In many applications pertaining to missile, satellite, spacecraft and aircraft a directive antenna mounted on a curved body is required. Conforming the antenna to the surface save space and is often essential for structural reasons. An antenna that conforms to a surface whose shape is determined by considerations other than electromagnetic; for example, aerodynamic or hydrodynamic called conformal Antenna. Microstrip antenna technology is most suitable for conformal applications because of their ability to conform to non-planar structures. Microstrip antenna patches are placed above what may be characterized as a conducting plane with a dielectric substrate separating the patch from the conducting plane. The properties of such an array depend strongly on whether it is small compared to the radius of curvature of the mounting body, in which case it behaves nearly like a planner array or whether it is comparable or large to the radius.
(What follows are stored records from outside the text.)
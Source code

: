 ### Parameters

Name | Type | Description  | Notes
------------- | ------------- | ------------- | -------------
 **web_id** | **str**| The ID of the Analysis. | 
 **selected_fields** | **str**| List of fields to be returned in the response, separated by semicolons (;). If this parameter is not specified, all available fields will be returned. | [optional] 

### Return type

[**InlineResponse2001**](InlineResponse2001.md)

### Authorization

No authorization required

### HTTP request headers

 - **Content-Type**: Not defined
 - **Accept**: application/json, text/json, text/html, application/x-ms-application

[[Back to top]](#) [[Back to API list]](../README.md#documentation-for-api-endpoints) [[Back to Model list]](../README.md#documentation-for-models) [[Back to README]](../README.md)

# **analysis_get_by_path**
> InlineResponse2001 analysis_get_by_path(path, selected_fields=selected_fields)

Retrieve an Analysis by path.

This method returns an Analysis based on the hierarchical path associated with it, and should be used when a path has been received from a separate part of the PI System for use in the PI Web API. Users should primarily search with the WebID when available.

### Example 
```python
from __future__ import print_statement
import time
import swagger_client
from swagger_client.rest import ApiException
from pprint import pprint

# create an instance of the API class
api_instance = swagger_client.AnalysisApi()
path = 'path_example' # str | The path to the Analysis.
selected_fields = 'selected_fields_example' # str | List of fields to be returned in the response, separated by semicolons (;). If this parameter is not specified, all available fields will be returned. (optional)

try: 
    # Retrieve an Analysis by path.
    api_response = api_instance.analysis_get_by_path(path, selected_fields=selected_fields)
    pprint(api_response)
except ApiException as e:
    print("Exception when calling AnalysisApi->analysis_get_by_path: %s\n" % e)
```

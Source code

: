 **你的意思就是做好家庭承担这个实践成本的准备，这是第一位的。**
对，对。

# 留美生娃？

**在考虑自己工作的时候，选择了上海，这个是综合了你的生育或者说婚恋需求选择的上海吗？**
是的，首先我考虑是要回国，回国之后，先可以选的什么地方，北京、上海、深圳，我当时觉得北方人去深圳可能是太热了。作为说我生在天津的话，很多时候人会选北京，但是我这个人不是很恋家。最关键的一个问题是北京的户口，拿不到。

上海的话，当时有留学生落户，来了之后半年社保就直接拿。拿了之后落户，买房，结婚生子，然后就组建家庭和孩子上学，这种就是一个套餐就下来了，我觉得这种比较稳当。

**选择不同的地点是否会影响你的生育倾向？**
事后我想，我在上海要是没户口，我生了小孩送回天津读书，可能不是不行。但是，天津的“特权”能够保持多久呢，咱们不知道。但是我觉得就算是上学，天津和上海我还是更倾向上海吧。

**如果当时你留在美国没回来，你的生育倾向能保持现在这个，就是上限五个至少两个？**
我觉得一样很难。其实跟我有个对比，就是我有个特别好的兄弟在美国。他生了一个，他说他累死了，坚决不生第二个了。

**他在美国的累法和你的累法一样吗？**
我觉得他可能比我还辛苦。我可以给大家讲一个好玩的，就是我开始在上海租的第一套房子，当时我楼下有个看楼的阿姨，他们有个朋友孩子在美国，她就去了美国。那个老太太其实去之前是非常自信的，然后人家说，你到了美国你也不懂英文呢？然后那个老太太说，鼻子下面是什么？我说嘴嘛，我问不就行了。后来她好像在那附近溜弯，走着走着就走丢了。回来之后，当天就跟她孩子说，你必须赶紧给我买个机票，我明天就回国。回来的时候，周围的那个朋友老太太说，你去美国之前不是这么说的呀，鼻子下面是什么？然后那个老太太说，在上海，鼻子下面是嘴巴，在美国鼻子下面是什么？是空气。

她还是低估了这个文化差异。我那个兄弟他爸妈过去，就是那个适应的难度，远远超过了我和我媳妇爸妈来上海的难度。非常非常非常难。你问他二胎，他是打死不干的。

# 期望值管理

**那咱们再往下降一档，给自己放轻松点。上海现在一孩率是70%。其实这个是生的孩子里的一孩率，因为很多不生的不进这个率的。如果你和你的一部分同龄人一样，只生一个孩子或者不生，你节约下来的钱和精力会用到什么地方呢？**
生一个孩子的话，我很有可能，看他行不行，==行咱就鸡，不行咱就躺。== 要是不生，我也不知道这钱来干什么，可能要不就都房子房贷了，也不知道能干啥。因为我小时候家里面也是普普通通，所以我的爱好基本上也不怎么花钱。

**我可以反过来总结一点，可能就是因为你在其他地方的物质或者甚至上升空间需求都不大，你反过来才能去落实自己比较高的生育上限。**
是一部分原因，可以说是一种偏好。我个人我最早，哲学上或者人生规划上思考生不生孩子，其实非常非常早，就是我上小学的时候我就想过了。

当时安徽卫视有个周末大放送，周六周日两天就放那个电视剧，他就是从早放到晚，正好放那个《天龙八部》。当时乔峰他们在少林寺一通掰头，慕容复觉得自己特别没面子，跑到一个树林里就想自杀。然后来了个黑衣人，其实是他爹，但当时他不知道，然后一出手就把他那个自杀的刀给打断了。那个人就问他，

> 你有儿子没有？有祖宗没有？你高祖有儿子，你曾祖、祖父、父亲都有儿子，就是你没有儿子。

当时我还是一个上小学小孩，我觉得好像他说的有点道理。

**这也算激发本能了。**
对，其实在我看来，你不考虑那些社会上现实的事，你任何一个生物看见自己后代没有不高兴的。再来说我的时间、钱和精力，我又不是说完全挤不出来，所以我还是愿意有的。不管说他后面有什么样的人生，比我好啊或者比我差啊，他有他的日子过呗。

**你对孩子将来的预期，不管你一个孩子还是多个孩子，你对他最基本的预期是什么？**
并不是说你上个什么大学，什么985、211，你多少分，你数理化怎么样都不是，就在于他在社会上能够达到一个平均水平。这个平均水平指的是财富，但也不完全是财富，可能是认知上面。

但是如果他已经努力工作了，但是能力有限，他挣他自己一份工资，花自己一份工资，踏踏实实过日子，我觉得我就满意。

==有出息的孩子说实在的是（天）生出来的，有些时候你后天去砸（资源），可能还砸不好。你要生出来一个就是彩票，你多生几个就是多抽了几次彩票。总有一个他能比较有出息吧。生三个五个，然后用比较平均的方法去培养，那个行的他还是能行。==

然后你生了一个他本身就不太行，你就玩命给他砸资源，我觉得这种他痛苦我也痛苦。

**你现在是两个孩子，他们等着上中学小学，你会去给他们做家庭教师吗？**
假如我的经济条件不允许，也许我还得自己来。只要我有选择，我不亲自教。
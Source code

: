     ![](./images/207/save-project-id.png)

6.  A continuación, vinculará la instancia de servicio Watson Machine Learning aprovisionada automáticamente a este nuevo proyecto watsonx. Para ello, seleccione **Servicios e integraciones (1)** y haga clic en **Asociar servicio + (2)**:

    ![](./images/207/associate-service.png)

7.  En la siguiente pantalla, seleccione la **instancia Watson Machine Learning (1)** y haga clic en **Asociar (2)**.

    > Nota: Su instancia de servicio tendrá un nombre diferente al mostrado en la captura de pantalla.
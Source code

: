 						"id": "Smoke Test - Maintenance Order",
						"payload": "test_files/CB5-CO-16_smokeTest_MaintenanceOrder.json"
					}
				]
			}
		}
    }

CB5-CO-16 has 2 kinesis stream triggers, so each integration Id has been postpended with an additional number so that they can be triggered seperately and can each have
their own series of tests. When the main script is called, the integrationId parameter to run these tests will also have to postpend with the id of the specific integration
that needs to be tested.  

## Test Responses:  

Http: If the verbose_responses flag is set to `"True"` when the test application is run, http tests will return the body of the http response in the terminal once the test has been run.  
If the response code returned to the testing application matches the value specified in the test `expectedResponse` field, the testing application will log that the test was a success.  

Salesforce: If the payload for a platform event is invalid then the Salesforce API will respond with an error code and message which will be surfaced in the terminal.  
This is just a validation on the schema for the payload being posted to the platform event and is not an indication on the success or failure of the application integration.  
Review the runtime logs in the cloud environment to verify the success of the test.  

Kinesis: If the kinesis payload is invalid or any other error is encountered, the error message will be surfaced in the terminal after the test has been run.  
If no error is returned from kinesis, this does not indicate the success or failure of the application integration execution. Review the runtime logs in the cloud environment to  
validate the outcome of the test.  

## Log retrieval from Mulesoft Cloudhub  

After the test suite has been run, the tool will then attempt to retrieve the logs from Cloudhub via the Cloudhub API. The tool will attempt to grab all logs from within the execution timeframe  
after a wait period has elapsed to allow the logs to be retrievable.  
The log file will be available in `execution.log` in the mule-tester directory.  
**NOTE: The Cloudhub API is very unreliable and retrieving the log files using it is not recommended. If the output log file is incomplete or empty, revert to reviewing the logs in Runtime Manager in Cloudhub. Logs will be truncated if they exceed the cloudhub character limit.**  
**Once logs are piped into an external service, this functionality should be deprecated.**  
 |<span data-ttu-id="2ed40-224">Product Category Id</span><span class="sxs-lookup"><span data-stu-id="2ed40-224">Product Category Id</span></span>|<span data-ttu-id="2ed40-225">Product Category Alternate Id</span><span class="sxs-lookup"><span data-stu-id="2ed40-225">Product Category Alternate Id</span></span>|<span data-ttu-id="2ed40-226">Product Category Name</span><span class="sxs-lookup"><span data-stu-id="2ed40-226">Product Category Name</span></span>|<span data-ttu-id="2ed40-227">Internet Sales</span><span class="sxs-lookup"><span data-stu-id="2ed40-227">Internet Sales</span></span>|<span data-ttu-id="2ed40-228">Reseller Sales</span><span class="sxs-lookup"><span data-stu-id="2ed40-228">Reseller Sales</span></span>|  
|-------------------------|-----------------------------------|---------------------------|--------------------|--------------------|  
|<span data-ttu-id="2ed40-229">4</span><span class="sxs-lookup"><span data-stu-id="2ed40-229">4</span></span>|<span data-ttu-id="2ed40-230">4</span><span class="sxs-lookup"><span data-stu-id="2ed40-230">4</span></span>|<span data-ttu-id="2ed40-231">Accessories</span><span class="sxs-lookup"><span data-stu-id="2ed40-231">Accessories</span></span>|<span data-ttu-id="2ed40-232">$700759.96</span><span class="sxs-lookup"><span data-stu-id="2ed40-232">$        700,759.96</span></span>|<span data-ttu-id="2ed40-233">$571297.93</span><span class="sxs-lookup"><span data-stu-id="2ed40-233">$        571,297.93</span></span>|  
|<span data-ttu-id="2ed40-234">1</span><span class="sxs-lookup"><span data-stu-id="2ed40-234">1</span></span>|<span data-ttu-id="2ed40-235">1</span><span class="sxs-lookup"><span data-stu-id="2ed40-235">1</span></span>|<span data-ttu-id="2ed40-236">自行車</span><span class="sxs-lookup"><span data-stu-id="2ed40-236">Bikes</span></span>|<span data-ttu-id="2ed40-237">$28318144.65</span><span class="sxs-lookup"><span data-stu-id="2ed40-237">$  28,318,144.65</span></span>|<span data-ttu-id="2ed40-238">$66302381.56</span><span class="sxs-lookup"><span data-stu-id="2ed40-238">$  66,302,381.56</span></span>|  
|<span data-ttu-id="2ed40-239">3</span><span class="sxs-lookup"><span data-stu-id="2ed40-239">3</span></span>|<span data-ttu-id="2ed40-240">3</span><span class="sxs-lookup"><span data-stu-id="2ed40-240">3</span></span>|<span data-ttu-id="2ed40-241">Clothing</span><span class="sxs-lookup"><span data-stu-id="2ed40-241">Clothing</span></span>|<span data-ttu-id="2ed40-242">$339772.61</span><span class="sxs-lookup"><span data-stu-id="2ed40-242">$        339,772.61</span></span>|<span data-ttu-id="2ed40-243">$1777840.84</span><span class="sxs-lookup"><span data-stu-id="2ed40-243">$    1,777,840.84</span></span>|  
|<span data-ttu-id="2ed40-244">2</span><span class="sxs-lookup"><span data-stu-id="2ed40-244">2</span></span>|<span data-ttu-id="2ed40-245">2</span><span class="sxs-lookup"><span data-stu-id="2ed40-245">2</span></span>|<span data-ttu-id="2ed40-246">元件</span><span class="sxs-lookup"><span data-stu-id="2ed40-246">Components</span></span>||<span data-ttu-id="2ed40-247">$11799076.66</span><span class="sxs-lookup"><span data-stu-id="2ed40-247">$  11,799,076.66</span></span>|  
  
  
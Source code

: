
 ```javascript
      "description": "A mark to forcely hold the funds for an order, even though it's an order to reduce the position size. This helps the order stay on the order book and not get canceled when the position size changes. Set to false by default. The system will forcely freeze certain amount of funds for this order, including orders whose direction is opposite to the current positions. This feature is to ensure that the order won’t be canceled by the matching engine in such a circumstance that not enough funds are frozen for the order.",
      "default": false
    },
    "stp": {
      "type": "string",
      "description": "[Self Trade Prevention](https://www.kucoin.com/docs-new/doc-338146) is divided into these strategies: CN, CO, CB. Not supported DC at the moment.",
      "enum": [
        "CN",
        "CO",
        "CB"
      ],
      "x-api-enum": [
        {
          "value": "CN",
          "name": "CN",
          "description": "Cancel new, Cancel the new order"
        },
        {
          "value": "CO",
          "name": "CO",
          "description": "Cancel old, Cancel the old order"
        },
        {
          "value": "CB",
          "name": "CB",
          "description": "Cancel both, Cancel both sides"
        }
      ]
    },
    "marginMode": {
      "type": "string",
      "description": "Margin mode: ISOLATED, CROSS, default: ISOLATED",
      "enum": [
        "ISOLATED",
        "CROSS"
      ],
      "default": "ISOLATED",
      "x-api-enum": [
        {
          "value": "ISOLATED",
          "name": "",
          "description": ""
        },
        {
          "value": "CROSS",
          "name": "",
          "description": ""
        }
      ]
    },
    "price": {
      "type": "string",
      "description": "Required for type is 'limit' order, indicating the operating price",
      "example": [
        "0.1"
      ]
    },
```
The conformal antenna may be put in the belly of aircraft then there is no need of radome. Besides this, shaping and resolution can be improved by using the conformal antenna as more elements can be accommodated. In conformal antenna, it is found that resonance frequency is same for various curvatures. However, as curvature increases, the pattern broadens. The aperture design of the conformal array is predicted on the knowledge of the patterns and coupling coefficients in the mutual coupling environment. The analysis and synthesis of the conformal array are slightly more complicated than a linear array with uniform spacing because the array elements point in different directions.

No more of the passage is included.